Here is an overview of each division:
- The eponymous brand from Gap, known for its jeans and basics: comparable sales increased by 4% worldwide and remained stable in North America. The company said it was in better shape with its inventory, but had weaker sales in the children’s and baby categories.
- Old Navy, known for its casual clothing for adults and children: comparable sales fell 1%. The brand has seen a drop in demand for baby and children’s clothing and has been hurt as low-income consumers feel pressured by inflation.
- Banana Republic, known as a destination for suits and dresses: comparable sales increased by 10%. He is looking for a new direction after the pandemic disrupted the typical fashion routine – forcing more people to work from home a few days a week and dress more casually on days they go to the office.
- Athleta, a sportswear brand: same-store sales were flat as shoppers shifted to buying more casual and workwear. The company lives in a time when Americans eagerly stocked up on stretchy leggings, workout tops and other comfortable loungewear when spending time at home.

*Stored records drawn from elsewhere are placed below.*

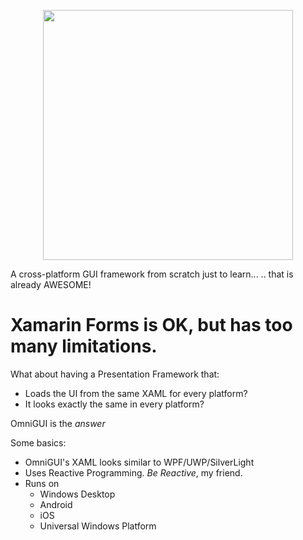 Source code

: <p align="center">
   <img src="https://user-images.githubusercontent.com/3109851/27378287-b36fe52c-5677-11e7-8c1f-ccf3e202a68c.png" width="400">
</p>

A cross-platform GUI framework from scratch just to learn...
.. that is already AWESOME!

# Xamarin Forms is OK, but has too many limitations.

What about having a Presentation Framework that:
- Loads the UI from the same XAML for every platform?
- It looks exactly the same in every platform?

OmniGUI is the *answer*

Some basics:
- OmniGUI's XAML looks similar to WPF/UWP/SilverLight 
- Uses Reactive Programming. *Be Reactive*, my friend.
- Runs on 
   - Windows Desktop
   - Android
   - iOS
   - Universal Windows Platform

The retailer is also shaking up its in-store footprint, depending on which banners grow or shrink. So far this year, the company has closed a total of 29 Gap and Banana Republic stores in North America, O’Connell said in a call with investors. It now plans to close about 30 more stores this year, as part of a goal to close 350 stores in North America by the end of fiscal 2023.
She said the company is on track to open a total of 30 Athleta stores and now plans to open 10 Old Navy stores by the end of this fiscal year.
Inventory improvements
The retailer faces a glut of out-of-season, outdated or wrong-sized clothing.
Bloated inventory has become a problem for many retailers, including Gap. A year ago, Gap was struggling to keep up with demand as factories temporarily closed due to Covid and goods remained stuck in congested ports. The retailer went so far as to pay extra to ship clothes by air freight. But delays and backlogs meant that some seasonal goods were still arriving too late.
Inventories have piled up in recent quarters as consumers seek out dressier clothes instead of casual ones. Gap inventory rose 34% in the first quarter and 37% in the second quarter. Gap was forced to offer significant markdowns, cutting into profits.
By the end of the third quarter, inventory had risen 12% as the company continued to package and store goods for resale another time. The company also saw higher levels of slow-moving staples and some leftover seasonal produce, O’Connell said.
She said the company is “committed to cleaning up our inventory so that we don’t continue to carry over excess inventory into next year.”
Old Navy faced a more specific inventory problem: The division decided to offer more plus-size women’s clothing, but the move ended up leaving stores with too many extended sizes and not enough popular sizes. . Gap said Thursday that Old Navy made progress in the third quarter to improve its size balance, which boosted sales.